*Task prompt*:
Return each record unchanged and drop the images.

[Saved data entries]
=======

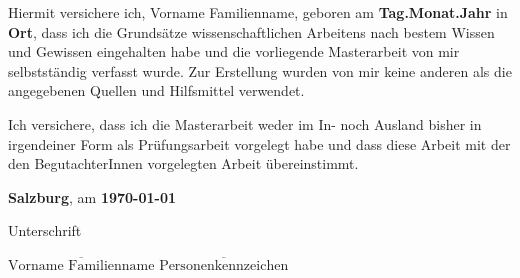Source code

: 
Hiermit versichere ich, Vorname Familienname, geboren am {\bf Tag.Monat.Jahr} in {\bf Ort}, dass ich die Grundsätze wissenschaftlichen Arbeitens nach bestem Wissen und Gewissen eingehalten habe und die vorliegende Masterarbeit von mir selbstständig verfasst wurde. Zur Erstellung wurden von mir keine anderen als die angegebenen Quellen und Hilfsmittel verwendet. 

Ich versichere, dass ich die Masterarbeit weder im In- noch Ausland bisher in irgendeiner Form als Prüfungsarbeit vorgelegt habe und dass diese Arbeit mit der den BegutachterInnen vorgelegten Arbeit übereinstimmt.


\vspace*{3cm}

{\bf Salzburg}, am {\bf \today}


\hfill


Unterschrift

\vspace*{1cm}

\hfill \imatrikel\hspace*{1cm}\newline
$\overline{\text{Vorname Familienname}}$ \hfill	$\overline{\text{Personenkennzeichen}}$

=======

*Output*:
Source code

: 
Hiermit versichere ich, Vorname Familienname, geboren am {\bf Tag.Monat.Jahr} in {\bf Ort}, dass ich die Grundsätze wissenschaftlichen Arbeitens nach bestem Wissen und Gewissen eingehalten habe und die vorliegende Masterarbeit von mir selbstständig verfasst wurde. Zur Erstellung wurden von mir keine anderen als die angegebenen Quellen und Hilfsmittel verwendet. 

Ich versichere, dass ich die Masterarbeit weder im In- noch Ausland bisher in irgendeiner Form als Prüfungsarbeit vorgelegt habe und dass diese Arbeit mit der den BegutachterInnen vorgelegten Arbeit übereinstimmt.


\vspace*{3cm}

{\bf Salzburg}, am {\bf \today}


\hfill


Unterschrift

\vspace*{1cm}

\hfill \imatrikel\hspace*{1cm}\newline
$\overline{\text{Vorname Familienname}}$ \hfill	$\overline{\text{Personenkennzeichen}}$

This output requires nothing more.